I don't know of any AUR helpers that have their own tool for viewing PKGBUILDs.

wis wrote:

I currently use yay. I think it uses less as a pager or $PAGER which I would like it to be vim at some point in the future...

So you are waiting for the author of yay to take your choice away and force everyone to use vim so you don't have to simply set an environment variable to view the PKGBUILD how you want?

As I said in my previous post, it is currently trivial to set a vim syntax highlighting rule to highlight characters outside the ASCII range.  You don't need anything on aurweb to change in order to do this.

No, that's not what I was saying, at all, my bad for not writing as clearly as I should have. I should've wrote "all is needed for me to do" and that my ideal choice of Pager for everything is vim.
I'm not advocating forcing change to anyone's choices. but I want this discussion to happen.
I think I know how I can do it, Vim has a -c option, which can be used to enable a plugin, I can make a wrapper script for yay and set
PAGER='vim -R -c ":enablePkgViewPlugin" -' before calling yay.


ayekat wrote:
wis wrote:

think it's a real concern, it should be implement in aurweb then AUR helpers will follow suit.

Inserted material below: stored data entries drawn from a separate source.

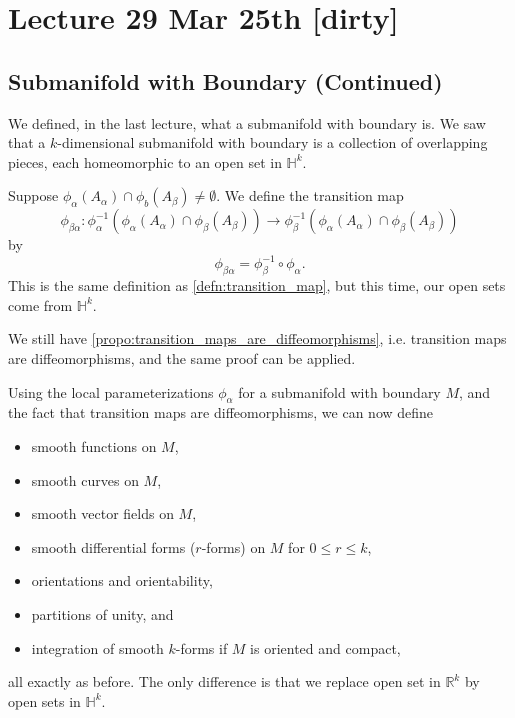 \documentclass[notoc,notitlepage]{tufte-book}
\begin{document}


\chapter{Lecture 29 Mar 25th [dirty]}%
\label{chp:lecture_29_mar_25th}

\section{Submanifold with Boundary (Continued)}%
\label{sec:submanifold_with_boundary_continued}

We defined, in the last lecture, what a submanifold with boundary is. We saw
that a $k$-dimensional submanifold with boundary is a collection of overlapping
pieces, each homeomorphic to an open set in $\mathbb{H}^k$.

Suppose $\phi_\alpha(A_\alpha) \cap \phi_b(A_\beta) \neq \emptyset$. We define
the transition map
\begin{equation*}
  \phi_{\beta\alpha} : \phi_\alpha^{-1}(\phi_\alpha(A_\alpha) \cap
  \phi_\beta(A_\beta)) \to \phi_\beta^{-1}(\phi_\alpha(A_\alpha) \cap
  \phi_\beta(A_\beta))
\end{equation*}
by
\begin{equation*}
  \phi_{\beta\alpha} = \phi_\beta^{-1} \circ \phi_\alpha.
\end{equation*}
This is the same definition as \cref{defn:transition_map}, but this time, our
open sets come from $\mathbb{H}^k$.

We still have \cref{propo:transition_maps_are_diffeomorphisms}, i.e. 
transition maps are diffeomorphisms, and the same proof can be applied.

\begin{remark}
  Using the local parameterizations $\phi_\alpha$ for a submanifold with boundary
  $M$, and the fact that transition maps are diffeomorphisms, we can now define
  \begin{itemize}
    \item smooth functions on $M$,
    \item smooth curves on $M$, 
    \item smooth vector fields on $M$,
    \item smooth differential forms ($r$-forms) on $M$ for $0 \leq r \leq k$,
    \item orientations and orientability,
    \item partitions of unity, and
    \item integration of smooth $k$-forms if $M$ is oriented and compact,
  \end{itemize}
  all exactly as before. The only difference is that we replace open set in
  $\mathbb{R}^k$ by open sets in $\mathbb{H}^k$.
\end{remark}
\end{document}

How do you implement this in aurweb? You would either need to parse the PKGBUILD (which is a big no-no) to determine what part of the displayed file is the source array, or you would just display the entire file in Punycode, which has some odd side effects (comments, or maintainer names). Not to mention that the file would then no longer be displayed as-is, which I would strongly oppose.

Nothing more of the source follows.